REQUIRED ACTION: Please output exactly the lines that run from the line with "kickass) testing model" through the final line of the data, inclusive, and nothing more.
# # # # #
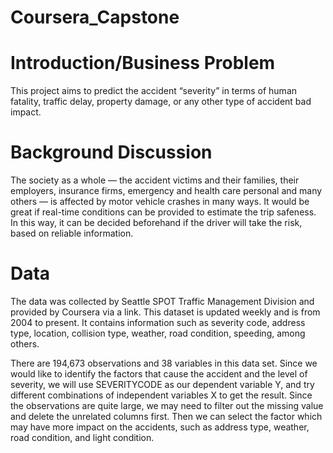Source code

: # Coursera_Capstone

# Introduction/Business Problem
This project aims to predict the accident “severity” in terms of human fatality, traffic delay, property damage, or any other type of accident bad impact.

# Background Discussion
The society as a whole — the accident victims and their families, their employers, insurance firms, emergency and health care personal and many others — is affected by motor vehicle crashes in many ways. It would be great if real-time conditions can be provided to estimate the trip safeness. In this way, it can be decided beforehand if the driver will take the risk, based on reliable information.

# Data
The data was collected by Seattle SPOT Traffic Management Division and provided by Coursera via a link. This dataset is updated weekly and is from 2004 to present. It contains information such as severity code, address type, location, collision type, weather, road condition, speeding, among others.

There are 194,673 observations and 38 variables in this data set. Since we would like to identify the factors that cause the accident and the level of severity, we will use SEVERITYCODE as our dependent variable Y, and try different combinations of independent variables X to get the result. Since the observations are quite large, we may need to filter out the missing value and delete the unrelated columns first. Then we can select the factor which may have more impact on the accidents, such as address type, weather, road condition, and light condition.
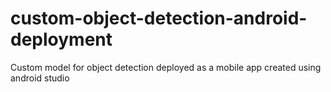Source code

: # custom-object-detection-android-deployment
Custom model for object detection deployed as a mobile app created using android studio
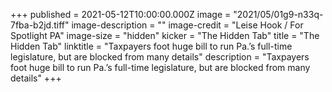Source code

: +++
published = 2021-05-12T10:00:00.000Z
image = "2021/05/01g9-n33q-7fba-b2jd.tiff"
image-description = ""
image-credit = "Leise Hook / For Spotlight PA"
image-size = "hidden"
kicker = "The Hidden Tab"
title = "The Hidden Tab"
linktitle = "Taxpayers foot huge bill to run Pa.’s full-time legislature, but are blocked from many details"
description = "Taxpayers foot huge bill to run Pa.’s full-time legislature, but are blocked from many details"
+++

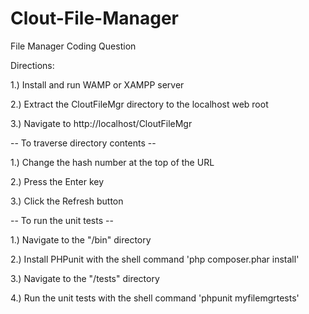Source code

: # Clout-File-Manager
File Manager Coding Question

Directions:

1.) Install and run WAMP or XAMPP server

2.) Extract the CloutFileMgr directory to the localhost web root

3.) Navigate to http://localhost/CloutFileMgr

-- To traverse directory contents --

1.) Change the hash number at the top of the URL

2.) Press the Enter key

3.) Click the Refresh button

-- To run the unit tests --

1.) Navigate to the "/bin" directory

2.) Install PHPunit with the shell command 'php composer.phar install'

3.) Navigate to the "/tests" directory

4.) Run the unit tests with the shell command 'phpunit myfilemgrtests'
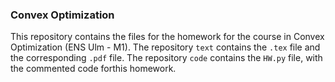 ### Convex Optimization
This repository contains the files for the homework for the course in Convex Optimization (ENS Ulm - M1).
The repository `text` contains the `.tex` file and the corresponding `.pdf` file.
The repository `code` contains the `HW.py` file, with the commented code forthis homework.
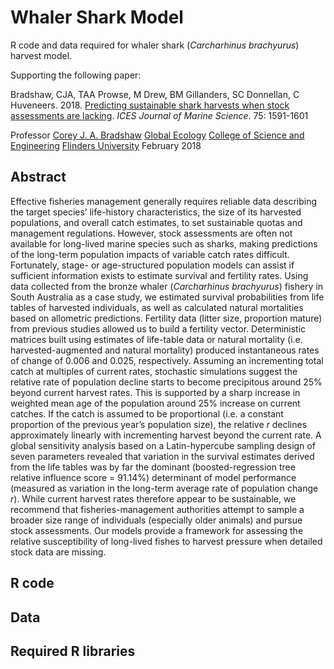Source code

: # Whaler Shark Model
R code and data required for whaler shark (<em>Carcharhinus brachyurus</em>) harvest model.

Supporting the following paper:

Bradshaw, CJA, TAA Prowse, M Drew, BM Gillanders, SC Donnellan, C Huveneers. 2018.
<a href="http://doi.org/10.1093/icesjms/fsy031">Predicting sustainable shark harvests when stock assessments are lacking</a>. <em>ICES Journal of Marine Science</em>. 75: 1591-1601

Professor <a href="http://www.flinders.edu.au">Corey J. A. Bradshaw</a>
<a href="http://www.flinders.edu.au">Global Ecology</a>
<a href="http://www.flinders.edu.au">College of Science and Engineering</a>
<a href="http://www.flinders.edu.au">Flinders University</a>
February 2018

## Abstract
Effective fisheries management generally requires reliable data describing the target species’ life-history characteristics, the size of its harvested populations, and overall catch estimates, to set sustainable quotas and management regulations. However, stock assessments are often not available for long-lived marine species such as sharks, making predictions of the long-term population impacts of variable catch rates difficult. Fortunately, stage- or age-structured population models can assist if sufficient information exists to estimate survival and fertility rates. Using data collected from the bronze whaler (<em>Carcharhinus brachyurus</em>) fishery in South Australia as a case study, we estimated survival probabilities from life tables of harvested individuals, as well as calculated natural mortalities based on allometric predictions. Fertility data (litter size, proportion mature) from previous studies allowed us to build a fertility vector. Deterministic matrices built using estimates of life-table data or natural mortality (i.e. harvested-augmented and natural mortality) produced instantaneous rates of change of 0.006 and 0.025, respectively. Assuming an incrementing total catch at multiples of current rates, stochastic simulations suggest the relative rate of population decline starts to become precipitous around 25% beyond current harvest rates. This is supported by a sharp increase in weighted mean age of the population around 25% increase on current catches. If the catch is assumed to be proportional (i.e. a constant proportion of the previous year’s population size), the relative <em>r</em> declines approximately linearly with incrementing harvest beyond the current rate. A global sensitivity analysis based on a Latin-hypercube sampling design of seven parameters revealed that variation in the survival estimates derived from the life tables was by far the dominant (boosted-regression tree relative influence score = 91.14%) determinant of model performance (measured as variation in the long-term average rate of population change <em>r</em>). While current harvest rates therefore appear to be sustainable, we recommend that fisheries-management authorities attempt to sample a broader size range of individuals (especially older animals) and pursue stock assessments. Our models provide a framework for assessing the relative susceptibility of long-lived fishes to harvest pressure when detailed
stock data are missing.

## R code

## Data

## Required R libraries

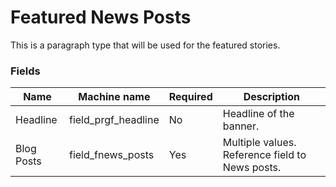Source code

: # Featured News Posts
This is a paragraph type that will be used for the featured stories.

### Fields
| Name  | Machine name | Required | Description |
| ------------- | ------------- | ------------- | ------------- |
| Headline | field\_prgf_headline | No | Headline of the banner. |
| Blog Posts | field\_fnews_posts | Yes | Multiple values. Reference field to News posts. |
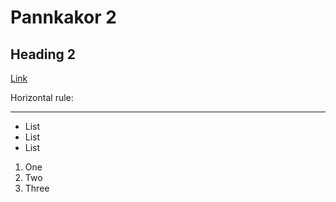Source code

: # Pannkakor 2 
## Heading 2 


[Link](http://a.com)     



Horizontal rule:

--- 


* List
* List
* List 


1. One
2. Two
3. Three 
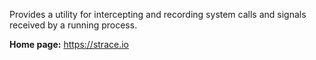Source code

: Provides a utility for intercepting and recording system calls and signals received by a running process.

**Home page:** <https://strace.io>
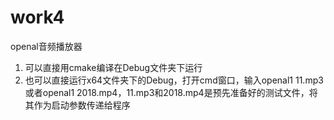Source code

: # work4
openal音频播放器

1. 可以直接用cmake编译在Debug文件夹下运行
2. 也可以直接运行x64文件夹下的Debug，打开cmd窗口，输入openal1 11.mp3或者openal1 2018.mp4，11.mp3和2018.mp4是预先准备好的测试文件，将其作为启动参数传递给程序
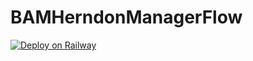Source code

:# BAMHerndonManagerFlow

[![Deploy on Railway](https://railway.app/button.svg)](https://railway.app/new/template?template=https://github.com/bamherndon/BAMHerndonManagerFlow)
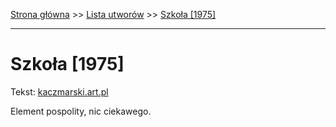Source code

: [Strona główna](../index.md) >> [Lista utworów](../list.md) >> [Szkoła [1975]](579.md)

---

# Szkoła [1975]

Tekst: [kaczmarski.art.pl](https://www.kaczmarski.art.pl/tworczosc/wiersze/szkola-1975/)

Element pospolity, nic ciekawego.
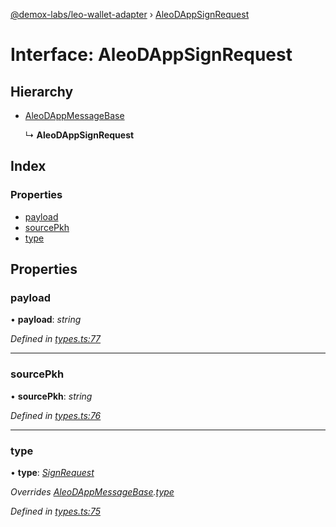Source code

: [@demox-labs/leo-wallet-adapter](../README.md) › [AleoDAppSignRequest](aleodappsignrequest.md)

# Interface: AleoDAppSignRequest

## Hierarchy

* [AleoDAppMessageBase](aleodappmessagebase.md)

  ↳ **AleoDAppSignRequest**

## Index

### Properties

* [payload](aleodappsignrequest.md#payload)
* [sourcePkh](aleodappsignrequest.md#sourcepkh)
* [type](aleodappsignrequest.md#type)

## Properties

###  payload

• **payload**: *string*

*Defined in [types.ts:77](https://github.com/madfish-solutions/aleowallet-dapp/blob/0871fa5/src/types.ts#L77)*

___

###  sourcePkh

• **sourcePkh**: *string*

*Defined in [types.ts:76](https://github.com/madfish-solutions/aleowallet-dapp/blob/0871fa5/src/types.ts#L76)*

___

###  type

• **type**: *[SignRequest](../enums/aleodappmessagetype.md#signrequest)*

*Overrides [AleoDAppMessageBase](aleodappmessagebase.md).[type](aleodappmessagebase.md#type)*

*Defined in [types.ts:75](https://github.com/madfish-solutions/aleowallet-dapp/blob/0871fa5/src/types.ts#L75)*
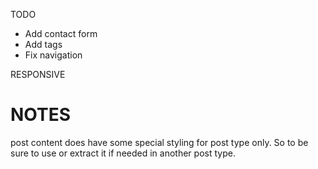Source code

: TODO
- Add contact form
- Add tags
- Fix navigation



RESPONSIVE

# NOTES
post content does have some special styling for post type only.
So to be sure to use or extract it if needed in another post type.
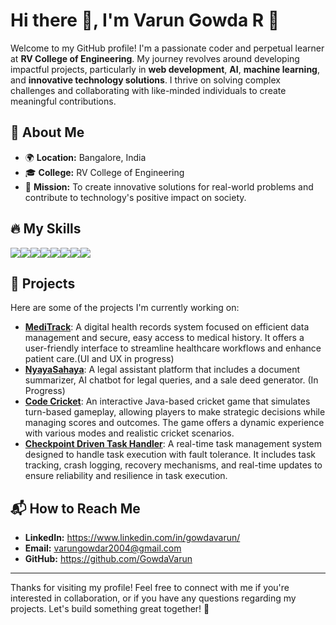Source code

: 

# Hi there 👋, I'm **Varun Gowda R** 🚀

Welcome to my GitHub profile! I'm a passionate coder and perpetual learner at **RV College of Engineering**. My journey revolves around developing impactful projects, particularly in **web development**, **AI**, **machine learning**, and **innovative technology solutions**. I thrive on solving complex challenges and collaborating with like-minded individuals to create meaningful contributions.

## 🚀 **About Me**

- 🌍 **Location:** Bangalore, India
- 🎓 **College:** RV College of Engineering
- 🎯 **Mission:** To create innovative solutions for real-world problems and contribute to technology's positive impact on society.

## 🔥 **My Skills**

<div style="display: flex; flex-wrap: wrap;">
    <img src="https://img.shields.io/badge/Java-F7DF1E?style=flat-square&logo=java&logoColor=white" />
    <img src="https://img.shields.io/badge/C%2B%2B-00599C?style=flat-square&logo=c%2B%2B&logoColor=white" />
    <img src="https://img.shields.io/badge/C-00599C?style=flat-square&logo=c&logoColor=white" />
    <img src="https://img.shields.io/badge/HTML-E34F26?style=flat-square&logo=html5&logoColor=white" />
    <img src="https://img.shields.io/badge/JavaScript-F7DF1E?style=flat-square&logo=javascript&logoColor=white" />
    <img src="https://img.shields.io/badge/Python-3776AB?style=flat-square&logo=python&logoColor=white" />
    <img src="https://img.shields.io/badge/Node.js-339933?style=flat-square&logo=node.js&logoColor=white" />
    <img src="https://img.shields.io/badge/React-61DAFB?style=flat-square&logo=react&logoColor=white" />
</div>

## 💼 **Projects**

Here are some of the projects I'm currently working on:

- **[MediTrack](https://github.com/GowdaVarun/Medi-Track)**: A digital health records system focused on efficient data management and secure, easy access to medical history. It offers a user-friendly interface to streamline healthcare workflows and enhance patient care.(UI and UX in progress)
- **[NyayaSahaya](https://github.com/GowdaVarun/NyayaSahaya)**: A legal assistant platform that includes a document summarizer, AI chatbot for legal queries, and a sale deed generator. (In Progress)
- **[Code Cricket](https://github.com/GowdaVarun/Code-Cricket-Java)**: An interactive Java-based cricket game that simulates turn-based gameplay, allowing players to make strategic decisions while managing scores and outcomes. The game offers a dynamic experience with various modes and realistic cricket scenarios.
- **[Checkpoint Driven Task Handler](https://github.com/GowdaVarun/Checkpoint_Driven_Task_Handler)**: A real-time task management system designed to handle task execution with fault tolerance. It includes task tracking, crash logging, recovery mechanisms, and real-time updates to ensure reliability and resilience in task execution.

<!--## 🛠 **Technologies I Use**-->

<!--<div style="display: flex; flex-wrap: wrap;">-->
<!--    <img src="https://img.shields.io/badge/Express.js-000000?style=flat-square&logo=express&logoColor=white" />-->
<!--    <img src="https://img.shields.io/badge/Node.js-339933?style=flat-square&logo=node.js&logoColor=white" />-->
<!--    <img src="https://img.shields.io/badge/React-61DAFB?style=flat-square&logo=react&logoColor=white" />-->
<!--    <img src="https://img.shields.io/badge/Python-3776AB?style=flat-square&logo=python&logoColor=white" />-->
<!--    <img src="https://img.shields.io/badge/Java-007396?style=flat-square&logo=java&logoColor=white" />-->
<!--    <img src="https://img.shields.io/badge/HTML-E34F26?style=flat-square&logo=html5&logoColor=white" />-->
<!--    <img src="https://img.shields.io/badge/CSS-1572B6?style=flat-square&logo=css3&logoColor=white" />-->
<!--    <img src="https://img.shields.io/badge/JavaScript-F7DF1E?style=flat-square&logo=javascript&logoColor=white" />-->
<!--    <img src="https://img.shields.io/badge/SQL-003B57?style=flat-square&logo=mysql&logoColor=white" />-->
<!--</div>-->

## 📬 **How to Reach Me**

- **LinkedIn:** https://www.linkedin.com/in/gowdavarun/
- **Email:** varungowdar2004@gmail.com
- **GitHub:** https://github.com/GowdaVarun

---

Thanks for visiting my profile! Feel free to connect with me if you're interested in collaboration, or if you have any questions regarding my projects. Let's build something great together! 🚀

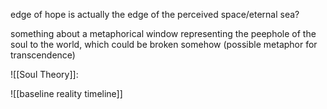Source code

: edge of hope is actually the edge of the perceived space/eternal sea?

something about a metaphorical window representing the peephole of the soul to the world, which could be broken somehow (possible metaphor for transcendence)

![[Soul Theory]]:




![[baseline reality timeline]]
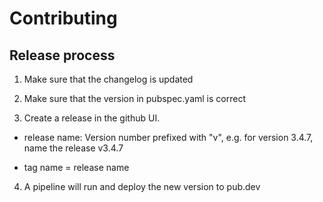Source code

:# Contributing

## Release process

1. Make sure that the changelog is updated

2. Make sure that the version in pubspec.yaml is correct

3. Create a release in the github UI.
  - release name: Version number prefixed with "v", e.g. for version 3.4.7, name the release v3.4.7
  
  - tag name = release name

4. A pipeline will run and deploy the new version to pub.dev
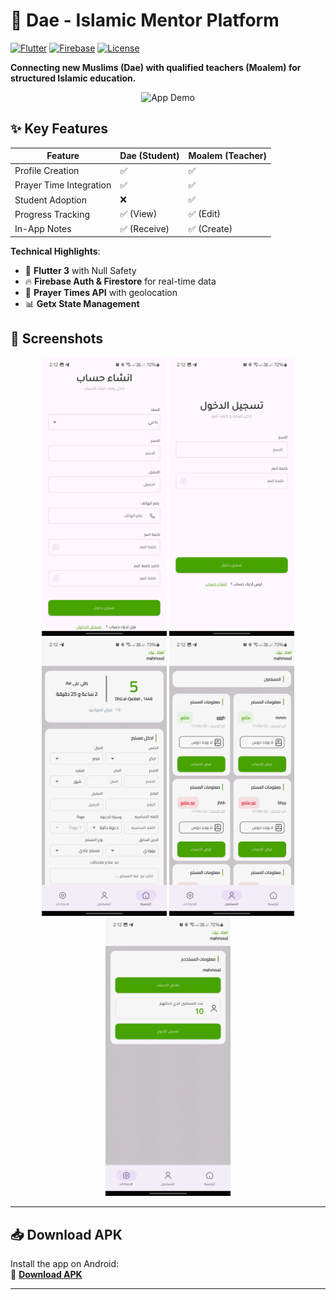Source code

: # 🌙 Dae - Islamic Mentor Platform  

[![Flutter](https://img.shields.io/badge/Flutter-3.19.5-blue.svg)](https://flutter.dev)
[![Firebase](https://img.shields.io/badge/Firebase-Cloud%20Services-orange.svg)](https://firebase.google.com)
[![License](https://img.shields.io/badge/License-MIT-green.svg)](https://opensource.org/licenses/MIT)

**Connecting new Muslims (Dae) with qualified teachers (Moalem) for structured Islamic education.**  

<div align="center">
  <img src="assets/screenshots/app_demo.gif" width="300" alt="App Demo">
</div>

## ✨ Key Features  

| Feature                | Dae (Student) | Moalem (Teacher) |
|------------------------|---------------|------------------|
| Profile Creation       | ✅            | ✅               |
| Prayer Time Integration| ✅            | ✅               |
| Student Adoption       | ❌            | ✅               |
| Progress Tracking      | ✅ (View)     | ✅ (Edit)        |
| In-App Notes           | ✅ (Receive)  | ✅ (Create)      |

**Technical Highlights**:
- 🚀 **Flutter 3** with Null Safety
- 🔥 **Firebase Auth & Firestore** for real-time data
- 🕌 **Prayer Times API** with geolocation
- 📊 **Getx State Management**

## 📱 Screenshots  

<div align="center">
  <img src="assets/screenshots/1.jpg" width="200" alt="Signup Screen">
  <img src="assets/screenshots/2.jpg" width="200" alt="Login Screen">
<!--   <img src="assets/screenshots/3.jpg" width="200" alt="Login Screen"> -->
  <img src="assets/screenshots/3.jpg" width="200" alt="Dae Dashboard">
  <img src="assets/screenshots/4.jpg" width="200" alt="Muslims Screens">
  <img src="assets/screenshots/5.jpg" width="200" alt="Settings Screens">
  
</div>


---

## 📥 Download APK

Install the app on Android:  
📱 **[Download APK](https://drive.google.com/file/d/1PVdENQMZXSImiEoDosCAlppOaGRFm7xa/view?usp=drive_link)**

---

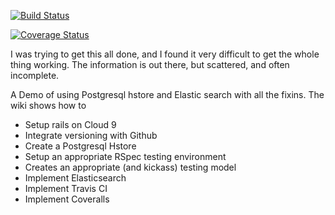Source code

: [![Build Status](https://travis-ci.org/olendorf/hstore_elasticsearch_demo.svg?branch=develop)](https://travis-ci.org/olendorf/hstore_elasticsearch_demo)

[![Coverage Status](https://coveralls.io/repos/github/olendorf/hstore_elasticsearch_demo/badge.svg?branch=develop)](https://coveralls.io/github/olendorf/hstore_elasticsearch_demo?branch=develop)

I was trying to get this all done, and I found it very difficult to get the whole thing working. The information is out there, but scattered, and often incomplete.

A Demo of using Postgresql hstore and Elastic search with all the fixins. The wiki shows how to

* Setup rails on Cloud 9
* Integrate versioning with Github
* Create a Postgresql Hstore
* Setup an appropriate RSpec testing environment
* Creates an appropriate (and kickass) testing model
* Implement Elasticsearch
* Implement Travis CI
* Implement Coveralls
# # # # #
ANSWER TO THIS TASK:
* Creates an appropriate (and kickass) testing model
* Implement Elasticsearch
* Implement Travis CI
* Implement Coveralls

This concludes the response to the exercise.